Atención Alberto F: Escándalo narco pone en riesgo a Manzur

Y si hay cocinas de cocaína en la cárcel bajo jurisdicción del gobernador Juan Manzur, es que hay distribución y venta fuera del penal.

Y hay una línea directa entre este penal y La Costanera, el barrio de emergencia más dramático de San Miguel de Tucumán, en una margen del río Salí. Pero este tema habrá que profundizarlo en otra nota.

La comercialización de drogas en el penal tucumano llegó a los medios de comunicación en 2016, cuando el fiscal Pablo Camuña, sobre la base de denuncias y actuaciones instruídas por él, reclamó medidas en determinados horarios y lugares para evitar el voleo de droga hacia el penal: desconocidos arrojaban hacia adentro paquetes con drogas para que fuesen recogidos por las personas que esperaban la carga.

En julio de 2017, a un guardiacárcel le secuestraron 700 gramos de marihuana que intentó ingresar al penal.

En septiembre de 2017, el recluso Francisco Medina denunció en la Justicia que había sido amenazado de muerte por personal del Servicio Penitenciario porque no quería vender la droga que ellos le entregaban. El recluso fue trasladado a la Seccional 7ma., junto con otro recluso que había confirmado sus dichos.
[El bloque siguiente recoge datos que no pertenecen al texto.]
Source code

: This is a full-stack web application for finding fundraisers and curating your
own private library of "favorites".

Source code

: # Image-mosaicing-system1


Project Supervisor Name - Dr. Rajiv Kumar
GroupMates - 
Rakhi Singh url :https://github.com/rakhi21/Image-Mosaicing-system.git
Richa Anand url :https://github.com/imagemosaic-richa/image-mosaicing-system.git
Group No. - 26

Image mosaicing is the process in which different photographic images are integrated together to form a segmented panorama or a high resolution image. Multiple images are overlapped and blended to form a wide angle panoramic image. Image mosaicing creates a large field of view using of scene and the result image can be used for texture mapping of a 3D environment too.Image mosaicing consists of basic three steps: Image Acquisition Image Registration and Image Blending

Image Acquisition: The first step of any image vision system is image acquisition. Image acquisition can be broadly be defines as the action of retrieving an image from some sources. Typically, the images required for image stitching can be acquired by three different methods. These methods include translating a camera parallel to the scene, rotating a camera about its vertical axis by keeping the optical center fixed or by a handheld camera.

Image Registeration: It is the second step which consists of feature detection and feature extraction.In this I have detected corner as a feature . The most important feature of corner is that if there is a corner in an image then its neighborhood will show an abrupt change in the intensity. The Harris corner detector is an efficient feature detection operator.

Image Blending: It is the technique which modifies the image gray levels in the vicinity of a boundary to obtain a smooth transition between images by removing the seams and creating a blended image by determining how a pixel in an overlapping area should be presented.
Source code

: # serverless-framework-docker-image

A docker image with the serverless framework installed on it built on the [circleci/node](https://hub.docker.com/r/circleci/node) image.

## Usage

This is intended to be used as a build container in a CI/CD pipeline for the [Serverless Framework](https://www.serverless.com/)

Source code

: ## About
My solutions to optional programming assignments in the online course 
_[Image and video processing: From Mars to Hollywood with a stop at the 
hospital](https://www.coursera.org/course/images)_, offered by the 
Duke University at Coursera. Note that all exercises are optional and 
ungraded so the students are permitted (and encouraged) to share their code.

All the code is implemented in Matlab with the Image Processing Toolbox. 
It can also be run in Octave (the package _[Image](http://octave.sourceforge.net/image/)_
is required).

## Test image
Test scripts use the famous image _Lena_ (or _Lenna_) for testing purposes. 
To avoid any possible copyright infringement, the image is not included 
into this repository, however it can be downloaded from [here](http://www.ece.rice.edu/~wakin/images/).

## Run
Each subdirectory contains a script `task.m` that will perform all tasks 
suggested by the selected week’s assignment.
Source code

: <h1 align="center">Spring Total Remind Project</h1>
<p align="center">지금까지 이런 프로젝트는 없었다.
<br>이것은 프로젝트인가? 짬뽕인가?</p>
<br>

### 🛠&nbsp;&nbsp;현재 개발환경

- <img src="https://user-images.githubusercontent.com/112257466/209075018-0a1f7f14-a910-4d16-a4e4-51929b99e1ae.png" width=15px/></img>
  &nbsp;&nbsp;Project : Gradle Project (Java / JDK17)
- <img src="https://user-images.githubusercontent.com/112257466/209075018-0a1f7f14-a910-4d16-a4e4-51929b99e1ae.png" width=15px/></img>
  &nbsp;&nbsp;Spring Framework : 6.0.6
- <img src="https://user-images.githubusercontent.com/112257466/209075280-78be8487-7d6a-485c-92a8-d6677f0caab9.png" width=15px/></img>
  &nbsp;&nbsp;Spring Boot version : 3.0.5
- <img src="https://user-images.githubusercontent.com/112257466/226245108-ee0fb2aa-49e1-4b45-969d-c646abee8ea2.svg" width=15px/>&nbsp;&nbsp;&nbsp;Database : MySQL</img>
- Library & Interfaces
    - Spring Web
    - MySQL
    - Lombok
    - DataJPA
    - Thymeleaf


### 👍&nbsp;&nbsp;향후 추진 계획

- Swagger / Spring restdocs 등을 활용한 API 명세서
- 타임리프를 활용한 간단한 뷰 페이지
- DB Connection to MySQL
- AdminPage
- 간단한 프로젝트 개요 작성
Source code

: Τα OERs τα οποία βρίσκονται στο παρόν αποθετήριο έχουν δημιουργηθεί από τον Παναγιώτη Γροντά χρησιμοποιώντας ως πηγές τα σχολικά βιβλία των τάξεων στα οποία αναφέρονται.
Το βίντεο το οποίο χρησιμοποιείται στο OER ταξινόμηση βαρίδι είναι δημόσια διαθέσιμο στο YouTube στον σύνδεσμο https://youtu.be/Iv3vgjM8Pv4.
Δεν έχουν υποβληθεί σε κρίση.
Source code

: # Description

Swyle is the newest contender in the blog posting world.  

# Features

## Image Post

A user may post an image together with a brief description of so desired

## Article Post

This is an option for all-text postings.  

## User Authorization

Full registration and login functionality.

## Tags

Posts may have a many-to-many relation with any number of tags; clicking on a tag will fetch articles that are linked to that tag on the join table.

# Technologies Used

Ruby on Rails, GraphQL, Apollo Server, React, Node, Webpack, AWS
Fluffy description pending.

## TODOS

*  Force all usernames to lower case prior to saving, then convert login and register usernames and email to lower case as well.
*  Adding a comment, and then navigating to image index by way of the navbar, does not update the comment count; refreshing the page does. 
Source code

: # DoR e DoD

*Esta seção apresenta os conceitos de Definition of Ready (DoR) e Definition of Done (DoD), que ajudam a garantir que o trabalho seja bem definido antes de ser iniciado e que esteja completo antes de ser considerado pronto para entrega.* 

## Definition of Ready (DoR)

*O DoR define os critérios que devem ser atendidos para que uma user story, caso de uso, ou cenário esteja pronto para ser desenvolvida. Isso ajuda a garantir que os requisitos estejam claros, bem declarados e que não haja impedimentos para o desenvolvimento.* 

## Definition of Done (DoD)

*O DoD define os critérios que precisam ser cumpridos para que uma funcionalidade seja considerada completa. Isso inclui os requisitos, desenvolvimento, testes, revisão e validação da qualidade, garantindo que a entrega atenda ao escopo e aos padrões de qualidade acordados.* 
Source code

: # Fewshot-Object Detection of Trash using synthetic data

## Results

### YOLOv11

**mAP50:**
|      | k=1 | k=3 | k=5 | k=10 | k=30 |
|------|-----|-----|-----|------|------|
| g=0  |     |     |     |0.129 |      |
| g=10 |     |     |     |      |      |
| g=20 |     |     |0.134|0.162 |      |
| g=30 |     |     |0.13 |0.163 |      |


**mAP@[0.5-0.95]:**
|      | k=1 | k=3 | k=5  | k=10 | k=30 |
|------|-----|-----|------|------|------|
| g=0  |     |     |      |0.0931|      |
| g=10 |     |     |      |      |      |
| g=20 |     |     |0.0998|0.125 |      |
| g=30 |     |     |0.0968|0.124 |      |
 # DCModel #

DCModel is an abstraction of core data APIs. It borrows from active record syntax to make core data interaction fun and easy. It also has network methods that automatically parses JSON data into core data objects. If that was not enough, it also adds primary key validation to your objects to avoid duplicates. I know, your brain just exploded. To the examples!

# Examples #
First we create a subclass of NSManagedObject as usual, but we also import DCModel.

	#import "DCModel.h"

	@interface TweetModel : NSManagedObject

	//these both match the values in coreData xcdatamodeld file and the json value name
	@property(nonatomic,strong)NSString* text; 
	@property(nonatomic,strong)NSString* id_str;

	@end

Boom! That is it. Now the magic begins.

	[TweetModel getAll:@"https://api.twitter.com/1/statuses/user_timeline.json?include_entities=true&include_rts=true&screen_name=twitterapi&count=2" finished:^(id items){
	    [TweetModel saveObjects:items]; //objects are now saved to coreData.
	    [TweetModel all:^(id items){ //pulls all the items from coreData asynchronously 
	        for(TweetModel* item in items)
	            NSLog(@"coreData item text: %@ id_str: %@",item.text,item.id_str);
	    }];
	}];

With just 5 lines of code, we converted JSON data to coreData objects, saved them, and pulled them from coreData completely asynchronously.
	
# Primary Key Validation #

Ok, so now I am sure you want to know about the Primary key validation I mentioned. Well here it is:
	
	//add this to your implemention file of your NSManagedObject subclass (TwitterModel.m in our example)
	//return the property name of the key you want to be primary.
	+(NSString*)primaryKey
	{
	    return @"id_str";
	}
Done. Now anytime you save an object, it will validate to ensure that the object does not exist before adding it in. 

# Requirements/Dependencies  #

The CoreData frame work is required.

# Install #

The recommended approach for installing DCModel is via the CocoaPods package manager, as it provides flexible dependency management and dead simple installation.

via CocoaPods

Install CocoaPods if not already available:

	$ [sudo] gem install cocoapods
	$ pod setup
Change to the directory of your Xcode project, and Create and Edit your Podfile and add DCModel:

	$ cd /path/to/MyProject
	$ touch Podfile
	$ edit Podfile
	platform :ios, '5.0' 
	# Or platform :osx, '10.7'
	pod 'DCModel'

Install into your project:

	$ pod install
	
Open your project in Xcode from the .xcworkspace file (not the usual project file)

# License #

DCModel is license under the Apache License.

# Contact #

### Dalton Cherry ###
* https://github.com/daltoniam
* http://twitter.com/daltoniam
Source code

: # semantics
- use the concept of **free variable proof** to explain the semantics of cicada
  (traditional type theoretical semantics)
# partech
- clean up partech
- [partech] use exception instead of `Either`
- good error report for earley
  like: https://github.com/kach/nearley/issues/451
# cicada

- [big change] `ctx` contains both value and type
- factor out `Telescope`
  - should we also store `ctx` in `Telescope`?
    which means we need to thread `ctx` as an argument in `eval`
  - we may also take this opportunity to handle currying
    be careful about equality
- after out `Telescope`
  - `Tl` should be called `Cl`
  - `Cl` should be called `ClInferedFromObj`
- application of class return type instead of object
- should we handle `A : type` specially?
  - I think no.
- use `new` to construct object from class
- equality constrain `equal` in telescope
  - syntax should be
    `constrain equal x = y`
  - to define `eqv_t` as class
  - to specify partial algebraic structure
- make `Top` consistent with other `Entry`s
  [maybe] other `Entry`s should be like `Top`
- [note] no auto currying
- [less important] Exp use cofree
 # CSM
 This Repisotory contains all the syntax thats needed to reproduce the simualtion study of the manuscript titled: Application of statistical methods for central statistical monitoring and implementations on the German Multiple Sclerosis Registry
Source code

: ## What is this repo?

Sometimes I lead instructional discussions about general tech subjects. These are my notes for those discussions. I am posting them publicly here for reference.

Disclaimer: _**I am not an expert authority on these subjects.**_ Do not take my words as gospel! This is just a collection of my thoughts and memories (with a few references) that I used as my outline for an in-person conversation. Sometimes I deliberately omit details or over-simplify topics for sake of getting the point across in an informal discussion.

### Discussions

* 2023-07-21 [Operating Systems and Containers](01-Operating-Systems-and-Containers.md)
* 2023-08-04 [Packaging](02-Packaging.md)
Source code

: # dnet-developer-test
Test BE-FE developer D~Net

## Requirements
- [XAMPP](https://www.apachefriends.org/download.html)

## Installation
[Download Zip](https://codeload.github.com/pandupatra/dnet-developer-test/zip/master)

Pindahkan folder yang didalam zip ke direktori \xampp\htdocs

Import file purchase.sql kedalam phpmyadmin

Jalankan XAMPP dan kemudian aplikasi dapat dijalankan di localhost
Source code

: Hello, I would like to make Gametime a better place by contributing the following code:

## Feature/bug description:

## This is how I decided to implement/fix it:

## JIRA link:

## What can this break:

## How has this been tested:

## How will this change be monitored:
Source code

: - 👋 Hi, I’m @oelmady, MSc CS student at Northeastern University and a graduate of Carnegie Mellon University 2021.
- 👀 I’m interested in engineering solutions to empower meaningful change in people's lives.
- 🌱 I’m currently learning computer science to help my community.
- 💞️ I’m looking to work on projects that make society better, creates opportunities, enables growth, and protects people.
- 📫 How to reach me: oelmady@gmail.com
El 19/11/2017, sin autorización, los denunciantes fueron regresados al penal y 3 días después Medina fue asesinado, en el patio, por Alejandro “Pichi” Mendoza.

La fiscal Adriana Giannoni imputó a Guillermo Sneider, por entonces director de Instituto Penales, y a los funcionarios José Cisterna, Walter Patto y Claudio González.

Pero quien apareció en todos los radares fue Roberto Guyot, juez de Ejecución y Sentencia, quien no habría tomado las medidas necesarias para proteger a Medina.

Meses más tarde, los reclusos Gonzalo Giri y Atanacio Ledesma denunciaron torturas porque se habían negado a comercializar las sustancias que les habrían entregado los guardiacárceles.

El fiscal Camuña confirmó la versión con estudios médicos y el juez federal Daniel Bejas ordenó que sean protegidos, pero todo empeorò. “Desde ese día viven un infierno. Todo el tiempo lo están castigando y ‘verdugueando’ por lo que dijeron. Ahora, que se descubrió todo esto, las autoridades saben que no mentían. Espero que hagan algo”, reveló la madre de Ledesma.

Más tarde, un empleado del Taller de Panadería fue sorprendido cuando llevaba ocultos envoltorios, con 2.000 pastillas para venderlas entre reclusos a $200 por 2 unidades.

Mediocre para explicar lo inexplicable, el director general de Instituto Penales, Félix Concha, consideró que la situación estaba bajo control.

Carlos Driollet, secretario de Lucha contra el Narcotráfico de la provincia, tampoco exhibió creatividad: lo más importante era que el empleado había sido descubierto por sus propios compañeros.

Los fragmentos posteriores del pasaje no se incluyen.